Knex: How do I use Knex with AWS Lambda?

Created on 20 Jan 2017 · 34Comments · Source: knex/knex

I'm running into issues with connection pooling while testing some code. I'm expecting my lambda function to be called maybe several thousand times over a couple of seconds, and having trouble figuring out the best way to connect to my db. Here's a very similar issue for node/postgres: essentially the problem is that I need to be able to get a connection from the pool if one is available, however I can't depend on the pool existing because of how AWS (unreliably) reuses lambda containers.

Basically what I'm looking for is a way to reliably get or create a connection to my db. I have not been able to find any examples (like while(!availableConnections) { tryToGetConnection() }. Do I need to interact with node-pool? How can I do this with Knex?

insightful question

Source

austingayler

👍5

Most helpful comment

Sorry I committed in a middle of sentence, my kid just threw like 3 liters of water to floor :1st_place_medal: I'll update the comment above in a moment...

elhigu on 22 Jan 2017

😄67 👀2

All 34 comments

Knex pooling works only if connections are made from the same node process.

If AWS lambda instances are not running shared node process you just have to create new pool with min / max connections 1 in each lambda instance and hope that your database has good enough settings to allow hundreds of simultaneous connections (in RDS it depends on instance size).

After reading this https://forums.aws.amazon.com/thread.jspa?threadID=216000

Looks like lambda really is sharing some processes, so if you can figure out which is maximum count of lambda containers, that are created you should be able to calculate optimal pool size (each container has their separate pool so total connections to DB is pool.max * max container count).

Anyways there is no need to do manual connection requesting from pool, knex waits for connection automatically and if everything is over in couple of seconds, none of the timeouts will not trigger in that time.

If you are getting error from DB which says that maximum connection count has been reached, then you need to make max pool size smaller.

elhigu on 22 Jan 2017

Sorry I committed in a middle of sentence, my kid just threw like 3 liters of water to floor :1st_place_medal: I'll update the comment above in a moment...

elhigu on 22 Jan 2017

😄67 👀2

Thanks for the reply. It sounds like estimating the maximum pool size will be my best bet, even though the number of connections will vary drastically over time.

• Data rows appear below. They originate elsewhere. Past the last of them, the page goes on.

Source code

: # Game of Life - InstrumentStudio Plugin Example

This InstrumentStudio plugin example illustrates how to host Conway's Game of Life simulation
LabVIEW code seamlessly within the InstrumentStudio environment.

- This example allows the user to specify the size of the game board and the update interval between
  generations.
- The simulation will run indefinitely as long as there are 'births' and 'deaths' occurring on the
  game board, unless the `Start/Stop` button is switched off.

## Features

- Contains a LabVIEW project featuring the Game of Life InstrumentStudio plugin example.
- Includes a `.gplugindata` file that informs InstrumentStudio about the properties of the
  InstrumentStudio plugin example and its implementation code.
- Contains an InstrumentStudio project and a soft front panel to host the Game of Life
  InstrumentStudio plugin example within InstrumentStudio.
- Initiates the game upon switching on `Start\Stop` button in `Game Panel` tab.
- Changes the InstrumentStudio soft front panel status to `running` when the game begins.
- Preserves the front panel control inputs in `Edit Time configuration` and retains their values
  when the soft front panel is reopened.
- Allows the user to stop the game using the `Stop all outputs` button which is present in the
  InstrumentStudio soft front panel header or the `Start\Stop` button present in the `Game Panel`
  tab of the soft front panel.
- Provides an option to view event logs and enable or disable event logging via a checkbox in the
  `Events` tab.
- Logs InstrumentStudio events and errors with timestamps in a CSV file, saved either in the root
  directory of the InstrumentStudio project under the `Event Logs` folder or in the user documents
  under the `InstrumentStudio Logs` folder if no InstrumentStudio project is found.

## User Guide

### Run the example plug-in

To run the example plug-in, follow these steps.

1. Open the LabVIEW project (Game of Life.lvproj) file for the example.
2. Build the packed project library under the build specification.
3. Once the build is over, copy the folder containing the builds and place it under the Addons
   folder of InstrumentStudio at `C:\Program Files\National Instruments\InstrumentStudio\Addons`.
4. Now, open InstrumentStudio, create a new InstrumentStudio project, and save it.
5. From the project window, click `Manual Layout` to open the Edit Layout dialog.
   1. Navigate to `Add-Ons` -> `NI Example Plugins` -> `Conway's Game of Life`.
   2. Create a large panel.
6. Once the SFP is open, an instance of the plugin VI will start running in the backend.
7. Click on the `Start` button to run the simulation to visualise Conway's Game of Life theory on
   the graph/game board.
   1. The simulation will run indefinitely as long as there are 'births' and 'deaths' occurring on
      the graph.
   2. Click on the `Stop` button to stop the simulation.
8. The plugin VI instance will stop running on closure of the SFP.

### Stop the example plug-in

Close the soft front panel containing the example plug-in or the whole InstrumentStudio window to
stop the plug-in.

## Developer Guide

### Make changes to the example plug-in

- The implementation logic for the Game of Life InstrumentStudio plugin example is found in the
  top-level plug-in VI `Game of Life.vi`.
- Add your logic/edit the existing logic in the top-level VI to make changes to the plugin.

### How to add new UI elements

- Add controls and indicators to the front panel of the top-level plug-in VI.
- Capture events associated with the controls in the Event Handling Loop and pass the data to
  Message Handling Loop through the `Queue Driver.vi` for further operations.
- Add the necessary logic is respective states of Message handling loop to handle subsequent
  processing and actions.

To be clear, there is no way to close a connection in Knex, correct? Only the ability to destroy a connection pool? The fact that Lambda will sometimes reuse containers kind of throws everything off.

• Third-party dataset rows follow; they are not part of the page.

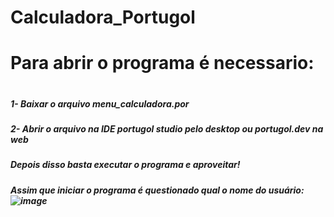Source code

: # Calculadora_Portugol
<h1>Para abrir o programa é necessario:<h1>
<h5>1- Baixar o arquivo menu_calculadora.por<h5>
<h5>2- Abrir o arquivo na IDE portugol studio pelo desktop ou portugol.dev na web<h5>
<h5>Depois disso basta executar o programa e aproveitar!<h5>

Assim que iniciar o programa é questionado qual o nome do usuário:
![image](https://github.com/gabrielarebeca/Calculadora_Portugol/assets/110422932/80b33638-0977-4993-b90d-ff1e66a53eee)

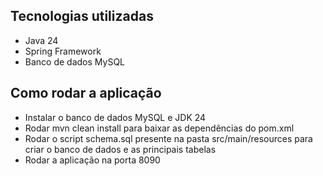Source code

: ## Tecnologias utilizadas

- Java 24
- Spring Framework
- Banco de dados MySQL


## Como rodar a aplicação
- Instalar o banco de dados MySQL e JDK 24
- Rodar mvn clean install para baixar as dependências do pom.xml
- Rodar o script schema.sql presente na pasta src/main/resources para criar o banco de dados e as principais tabelas
- Rodar a aplicação na porta 8090

  

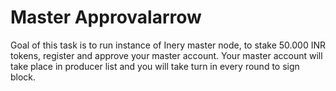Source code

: # Master Approvalarrow

Goal of this task is to run instance of Inery master node, to stake 50.000 INR tokens, register and approve your master account. Your master account will take place in producer list and you will take turn in every round to sign block.

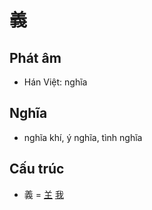 # 義

## Phát âm
* Hán Việt: nghĩa

## Nghĩa
* nghĩa khí, ý nghĩa, tình nghĩa

## Cấu trúc
* 義 = [𦍌](𦍌.md) [我](我.md)

<script>window.HANZI_FIELD='義';</script>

austingayler on 23 Jan 2017

Destroying connection pool destroys also all the connections (gracefully waiting that they complete first) and I suppose that when lambda destroys container, all its open TCP sockets will close implicitly when process dies.

I don't see why one should try to close connections explicitly after each request since it would destroy the benefit of pooling. You would get the same effect by creating pool with size 1 and destroying it afterwards.

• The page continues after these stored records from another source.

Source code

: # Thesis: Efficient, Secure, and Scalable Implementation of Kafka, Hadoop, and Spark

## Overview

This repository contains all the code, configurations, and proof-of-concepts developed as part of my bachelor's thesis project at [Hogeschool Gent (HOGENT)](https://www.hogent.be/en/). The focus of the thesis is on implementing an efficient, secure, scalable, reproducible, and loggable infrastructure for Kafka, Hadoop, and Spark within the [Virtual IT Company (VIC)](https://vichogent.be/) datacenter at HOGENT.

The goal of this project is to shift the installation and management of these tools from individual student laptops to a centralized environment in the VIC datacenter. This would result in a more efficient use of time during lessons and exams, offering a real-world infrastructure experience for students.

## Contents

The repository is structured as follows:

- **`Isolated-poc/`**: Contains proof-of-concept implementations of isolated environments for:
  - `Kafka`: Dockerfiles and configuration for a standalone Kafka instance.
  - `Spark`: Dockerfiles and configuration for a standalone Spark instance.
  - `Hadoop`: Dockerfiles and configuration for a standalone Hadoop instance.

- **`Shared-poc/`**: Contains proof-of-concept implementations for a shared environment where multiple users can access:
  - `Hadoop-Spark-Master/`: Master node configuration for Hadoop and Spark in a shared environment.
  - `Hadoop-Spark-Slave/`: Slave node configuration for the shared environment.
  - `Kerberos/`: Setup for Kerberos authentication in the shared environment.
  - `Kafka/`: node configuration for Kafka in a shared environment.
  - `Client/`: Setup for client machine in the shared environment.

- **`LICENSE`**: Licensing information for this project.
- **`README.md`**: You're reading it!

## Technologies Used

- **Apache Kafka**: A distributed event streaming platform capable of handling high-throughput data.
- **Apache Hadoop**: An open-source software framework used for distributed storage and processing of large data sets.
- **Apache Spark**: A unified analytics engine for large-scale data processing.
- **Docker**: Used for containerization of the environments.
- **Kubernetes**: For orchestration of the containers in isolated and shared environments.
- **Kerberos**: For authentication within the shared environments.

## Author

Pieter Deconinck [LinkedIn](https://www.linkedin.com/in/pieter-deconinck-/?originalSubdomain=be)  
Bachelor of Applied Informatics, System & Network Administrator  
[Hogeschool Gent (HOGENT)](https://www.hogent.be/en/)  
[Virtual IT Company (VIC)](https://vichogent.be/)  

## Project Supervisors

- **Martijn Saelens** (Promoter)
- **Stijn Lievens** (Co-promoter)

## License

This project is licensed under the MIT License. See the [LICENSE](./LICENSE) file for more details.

You can also configure idle timeout for pool which will automatically close connection if it is not used and is just waiting for action in pool.

elhigu on 24 Jan 2017

Can I use Knex to send a COPY query to the RedShift cluster, and not wait for the results?

Doing this with pg Pool terminates the query as soon as the end of the Lambda function is reached.

BardiaAfshin on 17 Feb 2017

@BardiaAfshin If lambda container is destroyed and all its sockets are freed when lambda function end is reached, in that case also db query will die and might not be finished.

I'm not sure either how postgresql react to client-side connection ending if COPY query will be rolled back due to not finished implicit transaction before reading the result values...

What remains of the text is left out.